Re: [Mavibot] Value storage

2013-09-16 Thread Emmanuel Lécharny
Le 9/16/13 7:59 PM, Kiran Ayyagari a écrit :
> On Mon, Sep 16, 2013 at 5:25 PM, Emmanuel Lécharny wrote:
>
>
>> IMO, I think we should have the getValues() to return an iterator, and
>> the getValue() method to returns either the single value or the first
>> value if there are more than one.
>>
>> I still prefer to get a BTree(that gives us better control if we want to
> search for a
> value in BTree)

Except that it exposes the internal representation. If we want to change
it later, that will also change the API...
> otherwise why not return a cursor? (personally, the last preference)

Cursor seems a good idea. At least it allows browing the element in both
directions.

Something to consider.


-- 
Regards,
Cordialement,
Emmanuel Lécharny
www.iktek.com 



Re: [Mavibot] Value storage

2013-09-16 Thread Kiran Ayyagari
On Mon, Sep 16, 2013 at 5:25 PM, Emmanuel Lécharny wrote:

> Let's get back to what we need, from the BTree POV...
>
> We have a BTree storing Values associated with Keys. A given Key can be
> assoicated to one or many values, but most of the time, we will have
> only one value, and if we have many values, we will not have that many.
> But occasionally, we may have thousands of values associated with a
> single key.
>
> What happens if we have thousands of values for a given key ? It's
> become very costly to manipulate the values, and as we have to order the
> values to be able to find out if a value is already present in a decent
> delay (ie, O(log(n) if the values are ordered, compared to O(n) if they
> are not). For this very reason, we would like to use a decent way to
> store the values, and this is why we do use a sub-btree (BTree).
>
> In ApacheDS and JDBM, we have a threshold number which is used to know
> when to create a sub-btree in this case : for instance, if we have more
> than 500 values, we will use a sub-BTree, otherwise we use an array of
> values.
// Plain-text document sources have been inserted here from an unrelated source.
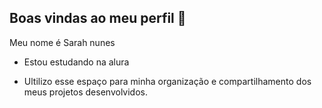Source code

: ## Boas vindas ao meu perfil 👋

Meu nome é Sarah nunes 

- Estou estudando na alura 

- Ultilizo esse espaço para minha organização e compartilhamento dos meus projetos desenvolvidos.
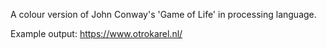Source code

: A colour version of John Conway's 'Game of Life' in processing language.

Example output:
https://www.otrokarel.nl/
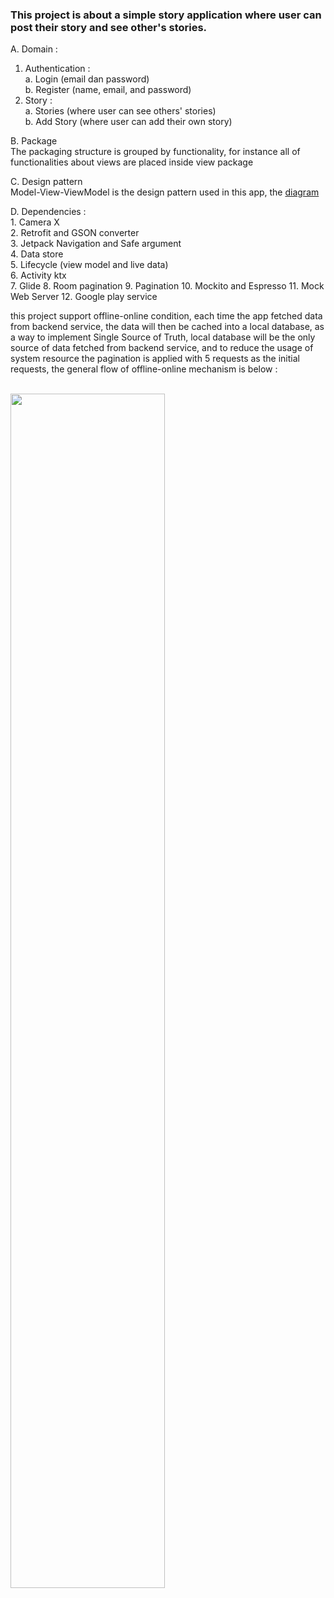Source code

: ### This project is about a simple story application where user can post their story and see other's stories.

A. Domain :  
1. Authentication :  
    a. Login (email dan password)  
    b. Register (name, email, and password)  
2. Story :  
    a. Stories (where user can see others' stories)  
    b. Add Story (where user can add their own story)

B. Package  
The packaging structure is grouped by functionality, for instance all of functionalities about views are placed inside view package  

C. Design pattern  
Model-View-ViewModel is the design pattern used in this app, the [diagram](https://d17ivq9b7rppb3.cloudfront.net/original/academy/20201216131847331b0da673f09e74f68866829faebd34.png)
    
D. Dependencies : <br>
    1. Camera X  
    2. Retrofit and GSON converter  
    3. Jetpack Navigation and Safe argument  
    4. Data store  
    5. Lifecycle (view model and live data)  
    6. Activity ktx  
    7. Glide
    8. Room pagination
    9. Pagination
    10. Mockito and Espresso
    11. Mock Web Server
    12. Google play service

this project support offline-online condition, each time the app fetched data from backend service, the data will then be cached into a local database, as a way to implement Single Source of Truth, local database will be the only source of data fetched from backend service, and to reduce the usage of system resource the pagination is applied with 5 requests as the initial requests, the general flow of offline-online mechanism is below : <br><br>

<img src="https://drive.google.com/uc?id=1XbuhR27_VZVxmRzqvtLKapHLTLq-Z55H"  width="70%" height="70%">



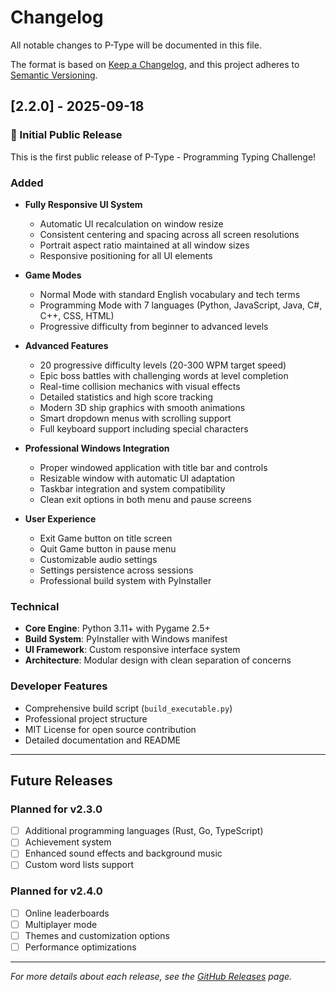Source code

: # Changelog

All notable changes to P-Type will be documented in this file.

The format is based on [Keep a Changelog](https://keepachangelog.com/en/1.0.0/),
and this project adheres to [Semantic Versioning](https://semver.org/spec/v2.0.0.html).

## [2.2.0] - 2025-09-18

### 🎉 Initial Public Release

This is the first public release of P-Type - Programming Typing Challenge!

### Added
- **Fully Responsive UI System**
  - Automatic UI recalculation on window resize
  - Consistent centering and spacing across all screen resolutions
  - Portrait aspect ratio maintained at all window sizes
  - Responsive positioning for all UI elements

- **Game Modes**
  - Normal Mode with standard English vocabulary and tech terms
  - Programming Mode with 7 languages (Python, JavaScript, Java, C#, C++, CSS, HTML)
  - Progressive difficulty from beginner to advanced levels

- **Advanced Features**
  - 20 progressive difficulty levels (20-300 WPM target speed)
  - Epic boss battles with challenging words at level completion
  - Real-time collision mechanics with visual effects
  - Detailed statistics and high score tracking
  - Modern 3D ship graphics with smooth animations
  - Smart dropdown menus with scrolling support
  - Full keyboard support including special characters

- **Professional Windows Integration**
  - Proper windowed application with title bar and controls
  - Resizable window with automatic UI adaptation
  - Taskbar integration and system compatibility
  - Clean exit options in both menu and pause screens

- **User Experience**
  - Exit Game button on title screen
  - Quit Game button in pause menu
  - Customizable audio settings
  - Settings persistence across sessions
  - Professional build system with PyInstaller

### Technical
- **Core Engine**: Python 3.11+ with Pygame 2.5+
- **Build System**: PyInstaller with Windows manifest
- **UI Framework**: Custom responsive interface system
- **Architecture**: Modular design with clean separation of concerns

### Developer Features
- Comprehensive build script (`build_executable.py`)
- Professional project structure
- MIT License for open source contribution
- Detailed documentation and README

---

## Future Releases

### Planned for v2.3.0
- [ ] Additional programming languages (Rust, Go, TypeScript)
- [ ] Achievement system
- [ ] Enhanced sound effects and background music
- [ ] Custom word lists support

### Planned for v2.4.0
- [ ] Online leaderboards
- [ ] Multiplayer mode
- [ ] Themes and customization options
- [ ] Performance optimizations

---

*For more details about each release, see the [GitHub Releases](https://github.com/randy-moore/ptype/releases) page.*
The reason is that up to a point, it's faster to manipulate an
> array in memory than a BTree (the tiping poing though is not obvious :
> depending on the value's size, this threshold number will vary).
>
> So we want to store :
> - a single value most of the case
> - an array of values when we have more than 1 value, but below N values
> (N to be evaulated)
> - a sub-BTree when we have more than N values.
>
> Now, we can simplify this scheme in two ways :
> - we can ditch the single value, and use an array instead, and switch to
> a sub-BTree at some point
> - we can decide not to use an array at all, and use a sub-BTree when we
> ave more than one value
> - we can also always use a sub-btree when we have an index allowing
> muliple values.
>
> So far, we decided to not go with option 3, as it puts a huge strain on
> the BTree performances (the very first version was doing exactly taht,
> and using something different improved the performances by 15%).
>
> ATM, we are experimenting option 2, but we may later go for option 1.
>
> That beng said, the BTree operations which manipulate the values are the
> following :
>
> - getValue(K)
> - getValues(K)
> - insert(K, V)
> - contains(K, V)
> - delete(K, V)
>
> As we can see, we have two methods which return values, one whichs
> return one single value, and the other which returns all the values. The
> question here is why do we have two methods? That forces the users to
> know when to use one or the other, ie the users must know if the BTree
> allows multiple values.
>
> The suggestion would be to make the getValues() method to return an
> iterator. That's fine, but what about the semantic of the getValue()
> method, when we have more than one value stored ? Should it returns the
> very first value ?
>
yeap, this is what it does now, the first value will be returned if there
are more than
one value

>
> IMO, I think we should have the getValues() to return an iterator, and
> the getValue() method to returns either the single value or the first
> value if there are more than one.
>
> I still prefer to get a BTree(that gives us better control if we want to
search for a
value in BTree)
otherwise why not return a cursor? (personally, the last preference)

>
> wdyt ?
>
>
> Le 9/16/13 12:10 PM, Pierre-Arnaud Marcelot a écrit :
> > I would go with a simple Iterator.
> >
> > Regards,
> > Pierre-Arnaud
> >
> > On 16 sept. 2013, at 11:51, Emmanuel Lécharny 
> wrote:
> >
> >> Le 9/16/13 11:41 AM, Kiran Ayyagari a écrit :
> >>> On Mon, Sep 16, 2013 at 3:00 PM, Emmanuel Lécharny <
> elecha...@gmail.com>wrote:
> >>>
>  Le 9/14/13 9:45 AM, Kiran Ayyagari a écrit :
> > On Sat, Sep 14, 2013 at 1:00 PM, Emmanuel Lécharny <
> elecha...@gmail.com
> > wrote:
> >
> >> Hi guys,
> >>
> >>
> >>/**
> >> * @return The array of stored values.
> >> */
> >>V[] getValues();
> >>
> >> shouldn't this be returning a BTree? cause we don't support an
>  array
> > as a holder of
> > multiple values
>  The fact that it's stored as a BTree is implementation dependent, I'm
>  not sure the user of the API should know about it. What the user wants
>  is to get back the stored values, and this is convenient to get back
> an
>  array.
> 
>  IMO, it is not convenient, we cannot copy all the values into an array
> >>> and return, and returning an iterator is not going to help either,
> both will
> >>> severely affect the search performance
> >>> If needed, we can wrap it an immutable structure and return the BTree
> >>> to prevent direct updates, but I wish to differ this until we see the
> impact
> >>> on partition implementation.
> >> Except that from the BTree interface, the one the users see, you have :
> >>
> >>public V get( K key ) throws IOException, KeyNotFoundException
> >>public DuplicateKeyVal getValues( K key ) throws IOE

Re: [Mavibot] Value storage

2013-09-16 Thread Emmanuel Lécharny
Let's get back to what we need, from the BTree POV...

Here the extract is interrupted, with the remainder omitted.